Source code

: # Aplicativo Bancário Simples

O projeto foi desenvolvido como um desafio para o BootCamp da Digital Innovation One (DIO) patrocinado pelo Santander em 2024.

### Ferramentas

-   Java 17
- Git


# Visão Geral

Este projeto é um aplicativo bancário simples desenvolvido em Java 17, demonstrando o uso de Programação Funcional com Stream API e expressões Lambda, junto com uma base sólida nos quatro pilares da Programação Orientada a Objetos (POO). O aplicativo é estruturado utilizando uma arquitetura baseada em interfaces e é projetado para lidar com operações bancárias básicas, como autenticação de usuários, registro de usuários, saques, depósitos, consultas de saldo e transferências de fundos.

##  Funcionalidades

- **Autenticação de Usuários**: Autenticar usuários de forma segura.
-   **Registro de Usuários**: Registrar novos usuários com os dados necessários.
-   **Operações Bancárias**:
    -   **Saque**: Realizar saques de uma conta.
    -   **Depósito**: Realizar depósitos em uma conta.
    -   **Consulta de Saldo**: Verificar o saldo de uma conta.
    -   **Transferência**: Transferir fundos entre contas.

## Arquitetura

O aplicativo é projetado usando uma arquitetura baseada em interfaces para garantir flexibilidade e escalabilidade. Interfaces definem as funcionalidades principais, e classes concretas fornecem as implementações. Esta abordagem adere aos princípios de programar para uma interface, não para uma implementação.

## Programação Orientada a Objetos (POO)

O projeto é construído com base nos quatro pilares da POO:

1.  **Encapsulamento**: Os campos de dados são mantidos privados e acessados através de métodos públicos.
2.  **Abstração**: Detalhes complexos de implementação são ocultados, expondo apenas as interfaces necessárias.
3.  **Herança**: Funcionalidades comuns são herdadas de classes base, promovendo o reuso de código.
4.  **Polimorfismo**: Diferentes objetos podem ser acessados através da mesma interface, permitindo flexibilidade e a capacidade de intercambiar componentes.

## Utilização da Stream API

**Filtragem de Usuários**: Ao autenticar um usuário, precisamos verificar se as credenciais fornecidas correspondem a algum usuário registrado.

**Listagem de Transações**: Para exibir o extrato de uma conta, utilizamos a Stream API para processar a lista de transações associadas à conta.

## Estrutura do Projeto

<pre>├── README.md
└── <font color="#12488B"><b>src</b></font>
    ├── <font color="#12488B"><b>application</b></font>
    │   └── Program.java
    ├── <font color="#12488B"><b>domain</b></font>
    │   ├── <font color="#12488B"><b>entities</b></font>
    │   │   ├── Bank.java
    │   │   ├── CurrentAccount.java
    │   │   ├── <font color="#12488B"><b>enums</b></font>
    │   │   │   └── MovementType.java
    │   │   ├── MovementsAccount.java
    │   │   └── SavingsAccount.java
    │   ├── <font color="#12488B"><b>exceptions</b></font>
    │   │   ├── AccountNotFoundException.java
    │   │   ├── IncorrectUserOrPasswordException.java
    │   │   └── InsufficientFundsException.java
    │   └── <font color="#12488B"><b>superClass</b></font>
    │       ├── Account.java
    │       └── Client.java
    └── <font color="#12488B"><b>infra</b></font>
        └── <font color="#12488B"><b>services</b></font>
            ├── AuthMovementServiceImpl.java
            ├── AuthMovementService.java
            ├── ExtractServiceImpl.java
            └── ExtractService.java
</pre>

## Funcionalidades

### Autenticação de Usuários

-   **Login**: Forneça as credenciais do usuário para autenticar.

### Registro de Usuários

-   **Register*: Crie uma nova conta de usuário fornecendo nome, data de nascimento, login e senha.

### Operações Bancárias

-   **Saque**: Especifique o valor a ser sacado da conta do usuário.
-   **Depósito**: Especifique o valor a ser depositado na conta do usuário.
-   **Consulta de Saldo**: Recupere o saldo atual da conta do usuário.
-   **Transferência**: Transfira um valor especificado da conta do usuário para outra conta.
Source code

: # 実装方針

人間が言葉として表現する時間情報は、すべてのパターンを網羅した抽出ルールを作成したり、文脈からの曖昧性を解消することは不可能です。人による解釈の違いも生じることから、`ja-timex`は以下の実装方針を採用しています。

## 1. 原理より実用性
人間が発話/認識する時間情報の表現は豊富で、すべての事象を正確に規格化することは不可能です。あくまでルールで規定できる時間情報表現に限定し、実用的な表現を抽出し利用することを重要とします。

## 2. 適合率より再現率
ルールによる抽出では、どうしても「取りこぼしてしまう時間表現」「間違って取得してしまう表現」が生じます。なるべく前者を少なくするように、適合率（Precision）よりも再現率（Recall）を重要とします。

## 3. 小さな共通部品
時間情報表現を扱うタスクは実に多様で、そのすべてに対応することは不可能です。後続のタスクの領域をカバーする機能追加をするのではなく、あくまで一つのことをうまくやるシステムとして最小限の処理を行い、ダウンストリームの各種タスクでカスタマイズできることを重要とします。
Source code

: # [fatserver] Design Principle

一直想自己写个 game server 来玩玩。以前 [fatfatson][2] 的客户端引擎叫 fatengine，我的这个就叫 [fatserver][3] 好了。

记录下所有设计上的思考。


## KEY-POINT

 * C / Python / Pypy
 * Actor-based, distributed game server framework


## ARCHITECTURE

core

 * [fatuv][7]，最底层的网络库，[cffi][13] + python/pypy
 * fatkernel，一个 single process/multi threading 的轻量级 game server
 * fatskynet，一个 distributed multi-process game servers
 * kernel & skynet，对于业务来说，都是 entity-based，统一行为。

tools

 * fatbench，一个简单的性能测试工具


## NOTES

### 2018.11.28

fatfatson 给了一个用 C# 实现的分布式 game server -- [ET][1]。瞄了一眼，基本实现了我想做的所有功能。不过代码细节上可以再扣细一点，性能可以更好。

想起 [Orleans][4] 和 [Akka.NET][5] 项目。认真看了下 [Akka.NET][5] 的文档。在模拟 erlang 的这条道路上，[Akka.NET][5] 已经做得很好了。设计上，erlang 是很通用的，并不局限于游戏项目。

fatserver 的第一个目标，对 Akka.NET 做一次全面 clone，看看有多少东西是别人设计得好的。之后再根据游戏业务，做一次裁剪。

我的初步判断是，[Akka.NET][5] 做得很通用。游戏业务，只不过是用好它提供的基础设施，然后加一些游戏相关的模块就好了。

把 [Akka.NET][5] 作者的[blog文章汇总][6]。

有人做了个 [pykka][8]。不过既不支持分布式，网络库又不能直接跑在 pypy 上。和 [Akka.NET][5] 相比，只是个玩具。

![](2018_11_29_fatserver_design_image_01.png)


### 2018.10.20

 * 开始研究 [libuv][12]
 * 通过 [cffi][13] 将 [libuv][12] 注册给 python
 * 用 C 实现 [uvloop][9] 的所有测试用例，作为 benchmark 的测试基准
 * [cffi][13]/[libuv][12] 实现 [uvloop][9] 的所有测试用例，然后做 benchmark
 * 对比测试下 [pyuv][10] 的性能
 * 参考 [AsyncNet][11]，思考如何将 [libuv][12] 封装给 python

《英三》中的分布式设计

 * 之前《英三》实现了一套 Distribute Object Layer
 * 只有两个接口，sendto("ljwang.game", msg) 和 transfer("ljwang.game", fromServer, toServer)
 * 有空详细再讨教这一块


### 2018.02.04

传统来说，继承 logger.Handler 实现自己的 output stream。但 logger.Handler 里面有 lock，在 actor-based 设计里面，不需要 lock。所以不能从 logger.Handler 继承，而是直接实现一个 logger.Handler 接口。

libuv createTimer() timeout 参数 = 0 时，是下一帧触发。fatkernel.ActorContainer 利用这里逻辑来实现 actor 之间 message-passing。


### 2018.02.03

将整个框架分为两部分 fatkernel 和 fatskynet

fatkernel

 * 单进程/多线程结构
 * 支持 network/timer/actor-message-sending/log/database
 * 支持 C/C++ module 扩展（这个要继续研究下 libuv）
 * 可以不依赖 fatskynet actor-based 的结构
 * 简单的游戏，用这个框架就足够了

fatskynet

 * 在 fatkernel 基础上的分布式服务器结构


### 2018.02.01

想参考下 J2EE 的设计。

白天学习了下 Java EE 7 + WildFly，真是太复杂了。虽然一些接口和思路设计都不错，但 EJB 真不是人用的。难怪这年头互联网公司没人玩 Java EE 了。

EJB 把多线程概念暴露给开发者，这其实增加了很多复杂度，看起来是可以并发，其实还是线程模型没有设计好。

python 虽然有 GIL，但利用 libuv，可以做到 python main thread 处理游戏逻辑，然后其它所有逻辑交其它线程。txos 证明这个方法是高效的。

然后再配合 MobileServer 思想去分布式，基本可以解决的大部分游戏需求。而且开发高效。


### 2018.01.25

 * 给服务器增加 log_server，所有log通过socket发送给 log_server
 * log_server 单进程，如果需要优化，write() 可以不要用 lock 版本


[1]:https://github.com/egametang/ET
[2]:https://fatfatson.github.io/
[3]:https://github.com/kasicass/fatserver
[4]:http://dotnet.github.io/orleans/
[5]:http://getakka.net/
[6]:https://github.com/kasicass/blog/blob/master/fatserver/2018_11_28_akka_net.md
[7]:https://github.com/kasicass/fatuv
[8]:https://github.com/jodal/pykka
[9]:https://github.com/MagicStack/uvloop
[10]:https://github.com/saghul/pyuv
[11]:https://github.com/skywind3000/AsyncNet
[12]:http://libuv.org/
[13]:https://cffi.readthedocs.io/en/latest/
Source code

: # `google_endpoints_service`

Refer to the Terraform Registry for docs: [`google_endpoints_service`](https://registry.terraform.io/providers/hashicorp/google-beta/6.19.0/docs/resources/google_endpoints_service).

== DESCRIPTION OF THE TASK ==
Give the number of lines in the listing that contain the string "的所有测试用例". Write nothing else.

== PROBLEM SOLUTION ==
2